In the previous examples we did not specify the field and indeed in each case we could have been working over either \(\RR\) or \(\CC\). In the following example the choice matters.

Example The matrix,
\begin{equation}
\begin{pmatrix}
0&1\\
-1&0
\end{pmatrix}.
\end{equation}
has characteristic polynomial \(\lambda^2+1\) and so regarded as a matrix over \(\RR\) it has no eigenvalues. Over \(\CC\), of course, there are two eigenvalues, \(\pm i\).

The characteristic polynomial, \(p_\mathbf{A}(x)\), of a matrix \(\mathbf{A}\) with \(r\) distinct eigenvalues, is said to factor over the field \(K\) if it can be written as
\begin{equation}
p_\mathbf{A}(x)=\prod_{i=1}^r(x-\lambda_i)^{n_i},
\end{equation}
for some \(\lambda_i\in K\) (\(\lambda_i\neq\lambda_j\) if \(i\neq j\)), and the algebraic multiplicities, \(n_i\) such that \(\sum_i n_i=n\). Clearly, the characteristic polynomial of the matrix of the last example does not factor over \(\RR\) (though it does over \(\CC\)), whilst those of the previous three, which happen to be upper triangular, do. Generally, it is not difficult to see that for any upper triangular matrix, \(\mathbf{A}\), its characteristic polynomial has the particularly simple form, \(p_\mathbf{A}(x)=(A_1^1-x)\dots(A_n^n-x)\), that is, any upper triangular matrix factors and its diagonal elements are precisely its eigenvalues.

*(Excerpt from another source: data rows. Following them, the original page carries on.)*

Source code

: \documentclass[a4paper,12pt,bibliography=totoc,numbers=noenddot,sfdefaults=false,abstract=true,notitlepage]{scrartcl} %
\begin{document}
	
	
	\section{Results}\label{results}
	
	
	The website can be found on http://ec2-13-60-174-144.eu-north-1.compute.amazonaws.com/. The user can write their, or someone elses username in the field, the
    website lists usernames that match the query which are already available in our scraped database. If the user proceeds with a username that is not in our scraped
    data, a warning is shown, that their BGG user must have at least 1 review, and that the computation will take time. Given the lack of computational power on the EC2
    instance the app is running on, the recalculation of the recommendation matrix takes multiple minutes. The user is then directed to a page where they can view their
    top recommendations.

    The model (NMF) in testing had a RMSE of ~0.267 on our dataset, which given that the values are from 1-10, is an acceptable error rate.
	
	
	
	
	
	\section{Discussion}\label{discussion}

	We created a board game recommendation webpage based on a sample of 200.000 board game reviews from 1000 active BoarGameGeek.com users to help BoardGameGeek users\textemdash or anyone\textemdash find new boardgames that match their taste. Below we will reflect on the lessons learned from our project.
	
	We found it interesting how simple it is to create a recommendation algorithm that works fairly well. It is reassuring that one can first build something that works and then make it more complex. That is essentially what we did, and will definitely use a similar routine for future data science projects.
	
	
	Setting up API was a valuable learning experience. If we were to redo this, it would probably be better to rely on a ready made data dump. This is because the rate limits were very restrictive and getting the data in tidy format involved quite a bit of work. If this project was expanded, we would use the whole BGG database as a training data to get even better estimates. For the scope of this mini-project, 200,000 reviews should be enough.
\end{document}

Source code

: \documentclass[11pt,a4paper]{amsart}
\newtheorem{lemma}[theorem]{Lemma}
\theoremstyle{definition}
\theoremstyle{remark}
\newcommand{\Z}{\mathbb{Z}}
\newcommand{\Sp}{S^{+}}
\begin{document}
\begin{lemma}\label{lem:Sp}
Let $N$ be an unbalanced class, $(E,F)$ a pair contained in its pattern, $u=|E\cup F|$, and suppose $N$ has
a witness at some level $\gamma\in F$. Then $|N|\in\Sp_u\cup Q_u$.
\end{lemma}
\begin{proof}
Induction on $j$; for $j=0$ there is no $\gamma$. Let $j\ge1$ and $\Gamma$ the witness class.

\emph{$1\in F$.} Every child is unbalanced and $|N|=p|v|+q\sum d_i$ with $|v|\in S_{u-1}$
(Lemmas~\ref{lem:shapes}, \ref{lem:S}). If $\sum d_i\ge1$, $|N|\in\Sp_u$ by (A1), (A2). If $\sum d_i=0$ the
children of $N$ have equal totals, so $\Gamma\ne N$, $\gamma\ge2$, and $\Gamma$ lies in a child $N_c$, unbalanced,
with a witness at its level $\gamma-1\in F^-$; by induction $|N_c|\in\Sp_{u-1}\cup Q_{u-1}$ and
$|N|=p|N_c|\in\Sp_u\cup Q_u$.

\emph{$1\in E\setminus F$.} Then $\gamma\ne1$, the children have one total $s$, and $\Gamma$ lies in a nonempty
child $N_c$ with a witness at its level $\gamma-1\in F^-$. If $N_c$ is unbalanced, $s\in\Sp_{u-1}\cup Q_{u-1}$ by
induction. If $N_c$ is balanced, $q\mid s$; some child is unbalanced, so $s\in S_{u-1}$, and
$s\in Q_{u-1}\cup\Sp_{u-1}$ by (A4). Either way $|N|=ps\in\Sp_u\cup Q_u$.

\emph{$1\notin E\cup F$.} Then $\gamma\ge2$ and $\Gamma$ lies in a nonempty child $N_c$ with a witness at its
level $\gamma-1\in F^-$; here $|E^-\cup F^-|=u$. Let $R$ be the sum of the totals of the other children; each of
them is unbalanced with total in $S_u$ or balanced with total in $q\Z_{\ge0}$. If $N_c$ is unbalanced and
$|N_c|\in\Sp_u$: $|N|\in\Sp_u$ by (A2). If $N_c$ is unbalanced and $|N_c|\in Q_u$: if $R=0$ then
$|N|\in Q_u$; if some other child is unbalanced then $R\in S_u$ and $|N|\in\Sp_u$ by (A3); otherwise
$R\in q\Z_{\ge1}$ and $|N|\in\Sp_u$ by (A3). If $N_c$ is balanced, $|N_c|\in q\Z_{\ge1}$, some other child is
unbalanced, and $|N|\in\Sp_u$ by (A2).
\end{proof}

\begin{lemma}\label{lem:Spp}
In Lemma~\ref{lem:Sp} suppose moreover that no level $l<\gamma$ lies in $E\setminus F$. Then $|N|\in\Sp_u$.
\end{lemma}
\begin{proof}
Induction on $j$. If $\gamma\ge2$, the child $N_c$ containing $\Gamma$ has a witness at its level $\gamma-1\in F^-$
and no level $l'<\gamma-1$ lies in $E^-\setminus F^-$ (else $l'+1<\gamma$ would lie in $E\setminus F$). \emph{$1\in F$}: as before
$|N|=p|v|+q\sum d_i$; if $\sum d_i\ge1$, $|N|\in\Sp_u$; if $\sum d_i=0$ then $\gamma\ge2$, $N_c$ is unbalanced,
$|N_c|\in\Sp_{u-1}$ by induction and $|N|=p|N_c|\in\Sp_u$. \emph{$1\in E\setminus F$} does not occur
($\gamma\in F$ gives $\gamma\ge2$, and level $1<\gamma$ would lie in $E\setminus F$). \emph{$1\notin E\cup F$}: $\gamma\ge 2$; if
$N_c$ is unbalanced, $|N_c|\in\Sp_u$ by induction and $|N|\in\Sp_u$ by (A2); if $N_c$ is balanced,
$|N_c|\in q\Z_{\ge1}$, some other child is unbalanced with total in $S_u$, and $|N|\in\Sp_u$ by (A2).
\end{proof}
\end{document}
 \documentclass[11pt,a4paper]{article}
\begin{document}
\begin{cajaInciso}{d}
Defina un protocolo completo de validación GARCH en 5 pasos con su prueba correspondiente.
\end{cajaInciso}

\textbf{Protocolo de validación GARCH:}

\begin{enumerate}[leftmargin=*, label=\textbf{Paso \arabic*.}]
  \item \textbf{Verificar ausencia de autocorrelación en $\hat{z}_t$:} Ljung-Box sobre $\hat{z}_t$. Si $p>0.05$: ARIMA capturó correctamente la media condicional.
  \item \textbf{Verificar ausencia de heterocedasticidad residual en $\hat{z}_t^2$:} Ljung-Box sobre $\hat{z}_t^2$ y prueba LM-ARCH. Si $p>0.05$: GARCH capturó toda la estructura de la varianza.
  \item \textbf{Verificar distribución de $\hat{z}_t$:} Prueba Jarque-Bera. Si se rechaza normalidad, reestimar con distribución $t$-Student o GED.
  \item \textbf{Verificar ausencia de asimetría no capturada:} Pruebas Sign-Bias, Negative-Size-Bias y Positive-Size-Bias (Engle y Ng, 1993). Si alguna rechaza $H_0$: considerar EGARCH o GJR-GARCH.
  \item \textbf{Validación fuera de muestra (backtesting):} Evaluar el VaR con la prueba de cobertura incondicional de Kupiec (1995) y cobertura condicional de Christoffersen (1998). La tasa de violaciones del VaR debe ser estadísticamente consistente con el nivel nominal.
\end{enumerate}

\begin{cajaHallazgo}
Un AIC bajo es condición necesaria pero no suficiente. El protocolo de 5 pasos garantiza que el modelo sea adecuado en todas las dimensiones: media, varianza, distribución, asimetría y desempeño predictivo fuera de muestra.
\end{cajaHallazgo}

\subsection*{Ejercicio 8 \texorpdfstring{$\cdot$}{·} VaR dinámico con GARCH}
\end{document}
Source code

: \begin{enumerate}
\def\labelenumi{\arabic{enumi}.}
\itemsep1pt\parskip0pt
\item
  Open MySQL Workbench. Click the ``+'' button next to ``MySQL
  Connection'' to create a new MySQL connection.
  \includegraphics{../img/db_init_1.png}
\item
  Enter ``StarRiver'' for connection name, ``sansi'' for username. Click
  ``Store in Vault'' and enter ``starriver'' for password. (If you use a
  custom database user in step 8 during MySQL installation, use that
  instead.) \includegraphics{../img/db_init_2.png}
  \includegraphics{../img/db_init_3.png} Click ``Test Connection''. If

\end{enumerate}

Theorem If \(\mathbf{A}\) is an \(n\times n\) matrix over \(K\), then \(p_\mathbf{A}(x)\) factors if and only if \(\mathbf{A}\) is similar to an upper triangular matrix.

Proof The if we’ve already observed. Conversely, suppose \(p_\mathbf{A}(x)\) factors. If \(n=1\) then there’s nothing to prove. For \(n>1\), there is some \(\lambda\) such that \(p_\mathbf{A}(\lambda)=0\). That is, there is some \(\mathbf{v}_1\in K^n\) such that \(\mathbf{A}\mathbf{v}_1=\lambda\mathbf{v}_1\). Extend this to a basis of \(K^n\), \(v_1,\dots,v_n\). Now consider the matrix representation of \(L_\mathbf{A}\) with respect to this basis,
\begin{equation}
\begin{pmatrix}
\lambda & \mathbf{*}\\
\mathbf{0} & \mathbf{A}’
\end{pmatrix}.
\end{equation}
This is, of course, just the similarity transformation of \(\mathbf{A}\) by the appropriate change of basis matrix. It’s characteristic polynomial is clearly, \((x-\lambda)p_{\mathbf{A}’}(x)\), and given the initial assumption that \(p_\mathbf{A}(x)\) factors it follows that \(p_{\mathbf{A}’}(x)\) factors. So we can repeat the process for the matrix \(\mathbf{A}’\), finding a similarity transformation \(\mathbf{P}\) such that
\begin{equation*}
\mathbf{P}^{-1}\mathbf{A}’\mathbf{P}=\begin{pmatrix}
\lambda’&\mathbf{*}\\
\mathbf{0}&\mathbf{A}”
\end{pmatrix},
\end{equation*}
that is,
\begin{equation*}
\begin{pmatrix}
1 & \mathbf{0}\\
\mathbf{0} & \mathbf{P}^{-1}
\end{pmatrix}
\begin{pmatrix}
\lambda & \mathbf{*}\\
\mathbf{0} & \mathbf{A}’
\end{pmatrix}
\begin{pmatrix}
1 & \mathbf{0}\\
\mathbf{0} & \mathbf{P}
\end{pmatrix}
=
\begin{pmatrix}
\lambda & * & \mathbf{*}\\
0 & \lambda’ & \mathbf{*}\\
\mathbf{0} & \mathbf{0} & \mathbf{A}”
\end{pmatrix},
\end{equation*}
and so on, arriving finally at the desired upper triangular matrix.\(\blacksquare\)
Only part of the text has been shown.